Attorney & Counsellor of the Supreme Court of the United States | Creator, SCOTUSlink: The Only U.S. Supreme Court Network on LinkedIn | Health & Elder Law Attorney | ????????????????
Federal law requires U.S. persons with a financial interest in or signature or other authority over foreign financial accounts totaling more than $10,000 to report these accounts by filing a "Report of Foreign Bank and Financial Accounts," commonly known as an FBAR, each year. The Internal Revenue Service (IRS) may levy civil penalties of up to $10,000 for each non-willful violation of the reporting requirement. On February 28, 2023, the U.S. Supreme Court held in Bittner v. United States (No. 21-1195) that this maximum penalty applies to each untimely or inaccurate annual FBAR form, rather than to each foreign account not properly reported. In the case before the nation's top court, the IRS had assessed $2.72 million in per-account penalties based on five years of untimely FBAR forms. The Court’s holding limits the maximum total penalty that may be assessed for those five untimely filings to $50,000, or $10,000 for each untimely annual report.

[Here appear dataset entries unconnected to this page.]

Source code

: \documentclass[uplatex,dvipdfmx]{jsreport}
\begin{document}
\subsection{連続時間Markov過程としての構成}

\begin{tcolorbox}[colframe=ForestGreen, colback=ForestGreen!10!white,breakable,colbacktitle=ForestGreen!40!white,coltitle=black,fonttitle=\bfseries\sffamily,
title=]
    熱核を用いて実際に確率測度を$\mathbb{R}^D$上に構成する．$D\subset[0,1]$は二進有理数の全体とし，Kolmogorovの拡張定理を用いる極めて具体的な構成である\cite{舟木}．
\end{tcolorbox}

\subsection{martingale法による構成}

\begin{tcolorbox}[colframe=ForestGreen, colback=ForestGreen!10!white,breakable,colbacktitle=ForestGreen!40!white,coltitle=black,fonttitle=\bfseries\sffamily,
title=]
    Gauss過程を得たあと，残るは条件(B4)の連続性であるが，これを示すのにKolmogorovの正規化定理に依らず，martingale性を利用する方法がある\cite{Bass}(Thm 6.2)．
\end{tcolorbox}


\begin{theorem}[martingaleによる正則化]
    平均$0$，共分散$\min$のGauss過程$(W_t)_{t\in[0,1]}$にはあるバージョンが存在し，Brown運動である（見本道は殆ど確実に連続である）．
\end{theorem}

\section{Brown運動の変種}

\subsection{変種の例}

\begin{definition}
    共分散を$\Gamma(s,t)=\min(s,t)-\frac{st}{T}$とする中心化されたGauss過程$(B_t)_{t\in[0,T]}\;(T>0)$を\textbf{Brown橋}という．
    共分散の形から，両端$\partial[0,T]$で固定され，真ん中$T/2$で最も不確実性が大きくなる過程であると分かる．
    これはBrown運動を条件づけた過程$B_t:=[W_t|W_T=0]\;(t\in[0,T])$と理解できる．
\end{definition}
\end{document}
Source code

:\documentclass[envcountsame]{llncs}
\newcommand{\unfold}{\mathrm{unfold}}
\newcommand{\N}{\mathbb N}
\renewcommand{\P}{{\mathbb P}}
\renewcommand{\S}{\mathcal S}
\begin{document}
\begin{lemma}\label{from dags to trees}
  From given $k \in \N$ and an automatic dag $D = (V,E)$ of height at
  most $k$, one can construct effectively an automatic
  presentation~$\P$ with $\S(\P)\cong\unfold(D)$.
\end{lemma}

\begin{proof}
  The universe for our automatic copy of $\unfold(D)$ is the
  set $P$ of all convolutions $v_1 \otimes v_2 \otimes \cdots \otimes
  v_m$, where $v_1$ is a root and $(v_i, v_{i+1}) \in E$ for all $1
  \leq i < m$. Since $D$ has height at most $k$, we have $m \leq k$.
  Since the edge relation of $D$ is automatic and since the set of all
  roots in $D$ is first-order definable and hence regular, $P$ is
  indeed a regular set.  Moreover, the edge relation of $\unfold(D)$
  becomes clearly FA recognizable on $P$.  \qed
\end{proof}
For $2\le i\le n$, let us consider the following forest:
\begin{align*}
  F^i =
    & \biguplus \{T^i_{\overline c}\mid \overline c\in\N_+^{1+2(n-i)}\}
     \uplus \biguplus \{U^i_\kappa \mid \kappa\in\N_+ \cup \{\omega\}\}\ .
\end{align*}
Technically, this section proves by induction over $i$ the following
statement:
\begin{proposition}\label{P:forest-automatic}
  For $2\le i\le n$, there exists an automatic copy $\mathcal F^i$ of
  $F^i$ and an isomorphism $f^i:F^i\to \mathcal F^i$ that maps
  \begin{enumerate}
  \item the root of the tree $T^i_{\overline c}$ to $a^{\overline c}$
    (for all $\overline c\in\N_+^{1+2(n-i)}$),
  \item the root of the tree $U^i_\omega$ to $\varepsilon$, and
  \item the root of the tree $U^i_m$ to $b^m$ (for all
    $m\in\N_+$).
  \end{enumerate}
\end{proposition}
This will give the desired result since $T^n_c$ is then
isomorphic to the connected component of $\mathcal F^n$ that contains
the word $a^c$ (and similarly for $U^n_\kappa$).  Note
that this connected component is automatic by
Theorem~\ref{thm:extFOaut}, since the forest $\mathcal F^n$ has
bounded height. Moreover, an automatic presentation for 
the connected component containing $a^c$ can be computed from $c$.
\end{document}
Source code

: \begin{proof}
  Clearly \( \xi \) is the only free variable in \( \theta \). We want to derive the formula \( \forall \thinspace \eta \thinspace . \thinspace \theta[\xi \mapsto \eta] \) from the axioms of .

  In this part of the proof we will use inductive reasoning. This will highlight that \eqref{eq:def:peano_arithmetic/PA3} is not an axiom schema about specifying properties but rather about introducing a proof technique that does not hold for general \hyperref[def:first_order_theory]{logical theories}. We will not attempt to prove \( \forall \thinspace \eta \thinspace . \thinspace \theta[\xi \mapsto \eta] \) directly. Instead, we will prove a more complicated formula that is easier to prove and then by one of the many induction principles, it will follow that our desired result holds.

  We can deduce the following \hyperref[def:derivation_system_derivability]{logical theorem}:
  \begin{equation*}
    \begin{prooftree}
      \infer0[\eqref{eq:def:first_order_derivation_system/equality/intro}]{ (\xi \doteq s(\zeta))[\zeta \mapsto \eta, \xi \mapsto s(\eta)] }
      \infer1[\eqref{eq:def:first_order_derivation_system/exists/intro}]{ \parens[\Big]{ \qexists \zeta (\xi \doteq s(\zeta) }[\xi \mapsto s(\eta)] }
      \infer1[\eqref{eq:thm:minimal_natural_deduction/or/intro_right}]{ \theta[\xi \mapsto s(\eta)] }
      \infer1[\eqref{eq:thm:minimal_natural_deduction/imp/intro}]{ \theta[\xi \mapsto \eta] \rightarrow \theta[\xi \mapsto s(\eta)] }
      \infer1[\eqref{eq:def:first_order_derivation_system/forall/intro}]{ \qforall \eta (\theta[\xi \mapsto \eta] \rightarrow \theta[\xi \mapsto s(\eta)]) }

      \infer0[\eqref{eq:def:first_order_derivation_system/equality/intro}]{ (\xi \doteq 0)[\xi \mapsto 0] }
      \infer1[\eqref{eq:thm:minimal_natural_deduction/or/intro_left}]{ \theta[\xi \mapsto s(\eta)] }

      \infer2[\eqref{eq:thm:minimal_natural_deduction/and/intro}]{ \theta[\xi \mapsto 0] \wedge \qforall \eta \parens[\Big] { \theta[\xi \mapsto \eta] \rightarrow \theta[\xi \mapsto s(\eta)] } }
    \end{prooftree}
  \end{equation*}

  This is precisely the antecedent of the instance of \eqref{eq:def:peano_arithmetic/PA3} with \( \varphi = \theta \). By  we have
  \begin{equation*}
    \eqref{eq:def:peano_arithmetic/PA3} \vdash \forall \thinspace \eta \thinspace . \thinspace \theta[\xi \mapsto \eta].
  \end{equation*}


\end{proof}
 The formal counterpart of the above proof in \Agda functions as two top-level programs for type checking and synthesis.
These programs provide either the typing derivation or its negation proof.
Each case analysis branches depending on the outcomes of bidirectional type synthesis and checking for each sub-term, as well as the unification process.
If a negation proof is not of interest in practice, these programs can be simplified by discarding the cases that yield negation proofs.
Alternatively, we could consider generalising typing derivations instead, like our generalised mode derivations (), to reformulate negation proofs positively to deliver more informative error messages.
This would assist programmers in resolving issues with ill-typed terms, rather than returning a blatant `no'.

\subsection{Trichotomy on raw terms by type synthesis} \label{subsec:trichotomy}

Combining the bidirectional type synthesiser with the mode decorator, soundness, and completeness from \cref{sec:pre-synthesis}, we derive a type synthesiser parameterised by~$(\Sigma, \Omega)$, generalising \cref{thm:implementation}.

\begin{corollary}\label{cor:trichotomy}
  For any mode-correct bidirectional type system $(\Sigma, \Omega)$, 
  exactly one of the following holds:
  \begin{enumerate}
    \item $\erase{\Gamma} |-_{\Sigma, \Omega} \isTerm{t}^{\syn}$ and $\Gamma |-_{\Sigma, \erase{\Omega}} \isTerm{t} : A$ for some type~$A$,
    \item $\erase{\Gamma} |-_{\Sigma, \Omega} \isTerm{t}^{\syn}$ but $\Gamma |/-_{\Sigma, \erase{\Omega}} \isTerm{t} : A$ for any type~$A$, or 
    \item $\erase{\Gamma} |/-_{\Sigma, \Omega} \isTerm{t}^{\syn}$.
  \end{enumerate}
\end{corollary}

This brief as a breath, slim as a Pop-Tart article discusses the relevant penalty provisions and analyzes the Court’s decision.
Reporting Requirements.
Congress enacted The Currency and Foreign Transactions Reporting Act of 1970 — which legislative framework is commonly referred to as the "Bank Secrecy Act" (BSA) — in part to address the serious and widespread use of foreign financial institutions to evade domestic criminal, tax, and regulatory requirements. The BSA requires U.S. citizens, residents, and entities to report — independent of any tax obligations — certain foreign financial transactions, relationships, and accounts. One BSA provision, 31 U.S.C. § 5314, establishes the reporting requirements, empowering the Secretary of the U.S. Department of the Treasury to adopt implementing regulations. One of the regulations adopted by the Secretary, 31 C.F.R. § 1010.350, requires U.S. persons with a financial interest in or signature or other authority over foreign financial accounts totaling more than $10,000 to file an FBAR each year listing details regarding all foreign accounts. For individuals with more than 25 foreign accounts, Section 1010.350 requires them to provide more limited information on the FBAR and have detailed information concerning each account available upon request.
Congress amended the BSA in 1986, giving the Secretary of the Treasury authority to impose civil penalties for willful violations of Section 5314, including foreign account reporting requirements. In the American Jobs Creation Act of 2004, Congress expanded the available penalties to reach non-willful violations.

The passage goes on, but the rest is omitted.